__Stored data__
· · · · ·
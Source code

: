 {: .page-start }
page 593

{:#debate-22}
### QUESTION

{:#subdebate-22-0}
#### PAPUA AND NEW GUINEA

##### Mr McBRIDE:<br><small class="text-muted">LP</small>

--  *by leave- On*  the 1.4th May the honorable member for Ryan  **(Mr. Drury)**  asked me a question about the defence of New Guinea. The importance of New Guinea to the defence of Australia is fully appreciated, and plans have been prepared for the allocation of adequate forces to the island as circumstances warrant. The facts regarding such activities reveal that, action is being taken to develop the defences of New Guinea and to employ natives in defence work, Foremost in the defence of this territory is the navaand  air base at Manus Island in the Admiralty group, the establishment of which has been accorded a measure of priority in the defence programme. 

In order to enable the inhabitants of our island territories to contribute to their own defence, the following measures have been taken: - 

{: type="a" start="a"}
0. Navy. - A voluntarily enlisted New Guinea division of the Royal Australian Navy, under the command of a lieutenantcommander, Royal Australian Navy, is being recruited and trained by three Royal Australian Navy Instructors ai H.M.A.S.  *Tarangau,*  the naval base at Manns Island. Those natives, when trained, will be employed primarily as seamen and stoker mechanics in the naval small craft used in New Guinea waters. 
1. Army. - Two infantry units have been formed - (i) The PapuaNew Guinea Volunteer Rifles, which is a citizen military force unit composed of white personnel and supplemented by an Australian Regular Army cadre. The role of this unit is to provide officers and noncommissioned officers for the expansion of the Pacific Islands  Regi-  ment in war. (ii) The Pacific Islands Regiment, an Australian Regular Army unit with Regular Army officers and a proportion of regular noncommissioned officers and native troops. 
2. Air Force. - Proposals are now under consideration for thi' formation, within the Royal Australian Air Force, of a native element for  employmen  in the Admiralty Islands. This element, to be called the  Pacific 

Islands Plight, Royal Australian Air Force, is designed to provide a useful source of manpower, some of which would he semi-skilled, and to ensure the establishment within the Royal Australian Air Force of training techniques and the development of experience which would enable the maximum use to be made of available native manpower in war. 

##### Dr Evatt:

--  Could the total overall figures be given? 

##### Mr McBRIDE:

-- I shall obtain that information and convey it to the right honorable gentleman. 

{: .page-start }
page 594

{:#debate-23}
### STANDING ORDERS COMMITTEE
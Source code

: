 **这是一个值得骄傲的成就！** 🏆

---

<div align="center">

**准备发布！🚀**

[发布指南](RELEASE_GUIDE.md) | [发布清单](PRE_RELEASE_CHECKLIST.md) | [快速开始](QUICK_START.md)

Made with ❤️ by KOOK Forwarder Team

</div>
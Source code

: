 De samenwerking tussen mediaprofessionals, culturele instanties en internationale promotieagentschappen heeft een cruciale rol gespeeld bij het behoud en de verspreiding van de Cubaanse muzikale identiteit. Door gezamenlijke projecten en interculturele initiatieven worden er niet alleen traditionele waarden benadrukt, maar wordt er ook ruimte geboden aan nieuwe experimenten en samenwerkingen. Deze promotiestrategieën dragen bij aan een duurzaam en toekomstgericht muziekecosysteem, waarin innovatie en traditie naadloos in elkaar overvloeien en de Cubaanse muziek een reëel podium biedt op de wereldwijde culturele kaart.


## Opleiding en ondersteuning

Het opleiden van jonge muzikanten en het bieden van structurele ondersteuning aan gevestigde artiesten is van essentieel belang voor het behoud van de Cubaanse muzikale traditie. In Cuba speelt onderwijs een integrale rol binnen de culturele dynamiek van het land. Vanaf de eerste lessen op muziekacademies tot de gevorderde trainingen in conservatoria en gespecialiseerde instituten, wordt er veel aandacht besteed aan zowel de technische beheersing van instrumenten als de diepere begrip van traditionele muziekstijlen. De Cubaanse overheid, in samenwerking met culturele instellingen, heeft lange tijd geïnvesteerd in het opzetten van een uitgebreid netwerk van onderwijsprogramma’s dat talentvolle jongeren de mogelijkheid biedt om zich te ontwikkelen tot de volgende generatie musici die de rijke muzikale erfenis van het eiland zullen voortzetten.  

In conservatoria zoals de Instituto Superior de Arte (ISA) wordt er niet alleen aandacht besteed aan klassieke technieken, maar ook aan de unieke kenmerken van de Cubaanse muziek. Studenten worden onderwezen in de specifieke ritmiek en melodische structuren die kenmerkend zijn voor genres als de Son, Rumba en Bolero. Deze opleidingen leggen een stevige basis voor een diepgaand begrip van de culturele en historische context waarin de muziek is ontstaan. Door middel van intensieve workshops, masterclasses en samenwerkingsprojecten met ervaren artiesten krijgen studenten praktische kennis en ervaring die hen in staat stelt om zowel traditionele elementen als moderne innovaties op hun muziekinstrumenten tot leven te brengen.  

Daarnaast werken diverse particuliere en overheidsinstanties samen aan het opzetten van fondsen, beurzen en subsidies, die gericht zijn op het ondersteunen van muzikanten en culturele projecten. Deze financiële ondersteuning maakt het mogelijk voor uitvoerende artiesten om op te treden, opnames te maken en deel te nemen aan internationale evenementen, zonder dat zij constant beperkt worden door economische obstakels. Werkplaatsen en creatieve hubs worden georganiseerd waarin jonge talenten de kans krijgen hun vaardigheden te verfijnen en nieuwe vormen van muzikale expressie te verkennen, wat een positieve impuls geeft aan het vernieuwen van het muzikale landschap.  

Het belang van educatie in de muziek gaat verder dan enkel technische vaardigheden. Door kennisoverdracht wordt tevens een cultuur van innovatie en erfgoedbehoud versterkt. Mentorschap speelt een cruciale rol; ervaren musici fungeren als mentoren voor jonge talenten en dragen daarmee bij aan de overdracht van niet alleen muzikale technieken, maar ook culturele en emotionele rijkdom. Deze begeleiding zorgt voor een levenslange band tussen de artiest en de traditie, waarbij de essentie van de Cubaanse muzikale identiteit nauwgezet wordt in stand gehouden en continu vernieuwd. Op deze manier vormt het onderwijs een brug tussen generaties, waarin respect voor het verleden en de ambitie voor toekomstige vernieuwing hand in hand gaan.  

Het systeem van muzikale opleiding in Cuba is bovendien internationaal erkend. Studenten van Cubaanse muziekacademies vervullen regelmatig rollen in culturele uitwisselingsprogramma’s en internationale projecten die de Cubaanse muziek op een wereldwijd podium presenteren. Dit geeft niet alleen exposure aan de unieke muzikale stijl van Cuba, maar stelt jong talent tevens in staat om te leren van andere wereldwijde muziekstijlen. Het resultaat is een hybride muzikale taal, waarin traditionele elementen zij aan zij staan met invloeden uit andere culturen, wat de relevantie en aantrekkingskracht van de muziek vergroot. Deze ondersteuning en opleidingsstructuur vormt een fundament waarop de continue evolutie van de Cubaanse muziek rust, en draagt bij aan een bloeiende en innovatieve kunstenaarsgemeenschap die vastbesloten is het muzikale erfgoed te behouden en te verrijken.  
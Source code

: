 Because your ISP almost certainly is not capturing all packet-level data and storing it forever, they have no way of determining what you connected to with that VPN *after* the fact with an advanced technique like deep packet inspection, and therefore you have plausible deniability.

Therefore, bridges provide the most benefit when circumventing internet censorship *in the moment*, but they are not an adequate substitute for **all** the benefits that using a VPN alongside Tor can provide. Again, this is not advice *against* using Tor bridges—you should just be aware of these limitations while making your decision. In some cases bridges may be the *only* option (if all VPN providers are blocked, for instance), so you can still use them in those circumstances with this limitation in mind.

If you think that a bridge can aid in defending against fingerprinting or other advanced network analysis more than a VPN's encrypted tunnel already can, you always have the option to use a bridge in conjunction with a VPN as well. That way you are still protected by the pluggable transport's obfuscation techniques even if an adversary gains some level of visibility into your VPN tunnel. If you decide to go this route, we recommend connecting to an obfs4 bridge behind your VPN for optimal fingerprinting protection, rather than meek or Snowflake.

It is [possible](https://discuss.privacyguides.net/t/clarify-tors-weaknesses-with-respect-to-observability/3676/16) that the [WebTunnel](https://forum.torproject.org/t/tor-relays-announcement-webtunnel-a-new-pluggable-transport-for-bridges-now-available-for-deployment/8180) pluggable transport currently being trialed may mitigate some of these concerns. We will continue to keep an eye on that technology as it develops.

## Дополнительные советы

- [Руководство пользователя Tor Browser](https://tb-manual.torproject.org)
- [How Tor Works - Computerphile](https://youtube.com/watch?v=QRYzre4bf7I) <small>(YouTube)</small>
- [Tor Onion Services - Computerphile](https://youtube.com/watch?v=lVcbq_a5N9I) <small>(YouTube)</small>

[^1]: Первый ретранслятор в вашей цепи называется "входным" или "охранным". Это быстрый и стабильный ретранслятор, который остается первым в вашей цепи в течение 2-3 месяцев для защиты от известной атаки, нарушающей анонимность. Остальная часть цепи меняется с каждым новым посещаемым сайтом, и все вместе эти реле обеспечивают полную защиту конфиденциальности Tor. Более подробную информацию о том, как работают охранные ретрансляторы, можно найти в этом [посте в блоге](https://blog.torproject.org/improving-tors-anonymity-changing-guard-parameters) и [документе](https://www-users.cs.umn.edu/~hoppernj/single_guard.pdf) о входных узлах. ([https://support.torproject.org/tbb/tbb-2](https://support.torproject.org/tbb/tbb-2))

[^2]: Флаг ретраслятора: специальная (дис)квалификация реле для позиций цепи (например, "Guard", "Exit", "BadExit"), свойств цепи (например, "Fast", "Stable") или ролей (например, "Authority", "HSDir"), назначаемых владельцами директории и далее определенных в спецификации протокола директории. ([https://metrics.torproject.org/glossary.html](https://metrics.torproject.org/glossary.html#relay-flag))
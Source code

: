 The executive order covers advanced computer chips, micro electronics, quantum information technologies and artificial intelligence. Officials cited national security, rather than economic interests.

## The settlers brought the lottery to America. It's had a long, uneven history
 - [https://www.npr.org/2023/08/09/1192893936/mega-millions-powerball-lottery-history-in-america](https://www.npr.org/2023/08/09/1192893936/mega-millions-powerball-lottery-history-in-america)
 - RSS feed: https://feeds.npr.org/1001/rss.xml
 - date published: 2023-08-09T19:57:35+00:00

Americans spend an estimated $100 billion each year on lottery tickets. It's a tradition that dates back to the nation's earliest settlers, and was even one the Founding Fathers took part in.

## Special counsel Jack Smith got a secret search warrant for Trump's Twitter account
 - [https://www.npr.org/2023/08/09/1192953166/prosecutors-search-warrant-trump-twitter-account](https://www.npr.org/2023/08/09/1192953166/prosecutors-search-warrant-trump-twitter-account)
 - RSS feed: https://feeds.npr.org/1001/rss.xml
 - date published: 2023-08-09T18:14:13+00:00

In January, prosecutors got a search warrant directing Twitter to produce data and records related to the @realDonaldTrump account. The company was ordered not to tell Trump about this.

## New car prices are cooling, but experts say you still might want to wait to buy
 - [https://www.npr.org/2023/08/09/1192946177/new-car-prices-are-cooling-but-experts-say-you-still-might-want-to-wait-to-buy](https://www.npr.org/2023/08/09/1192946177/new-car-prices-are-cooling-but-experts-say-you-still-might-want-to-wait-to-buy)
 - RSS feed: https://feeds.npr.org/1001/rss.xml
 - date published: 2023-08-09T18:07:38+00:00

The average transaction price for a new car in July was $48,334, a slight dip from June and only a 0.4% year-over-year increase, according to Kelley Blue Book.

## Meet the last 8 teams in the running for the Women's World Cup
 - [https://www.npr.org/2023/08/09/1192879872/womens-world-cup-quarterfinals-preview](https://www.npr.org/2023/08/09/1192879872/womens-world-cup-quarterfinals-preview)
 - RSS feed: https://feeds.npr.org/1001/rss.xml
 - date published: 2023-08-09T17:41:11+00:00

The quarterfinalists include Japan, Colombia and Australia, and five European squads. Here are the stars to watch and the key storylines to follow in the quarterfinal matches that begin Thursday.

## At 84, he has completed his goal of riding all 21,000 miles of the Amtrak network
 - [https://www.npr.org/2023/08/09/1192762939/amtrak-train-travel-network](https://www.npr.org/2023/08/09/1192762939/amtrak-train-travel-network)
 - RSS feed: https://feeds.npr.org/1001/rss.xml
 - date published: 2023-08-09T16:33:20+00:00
· · · · ·
Each line holding the word "year" must be pulled from the records.

Americans spend an estimated $100 billion each year on lottery tickets. It's a tradition that dates back to the nation's earliest settlers, and was even one the Founding Fathers took part in.
The average transaction price for a new car in July was $48,334, a slight dip from June and only a 0.4% year-over-year increase, according to Kelley Blue Book.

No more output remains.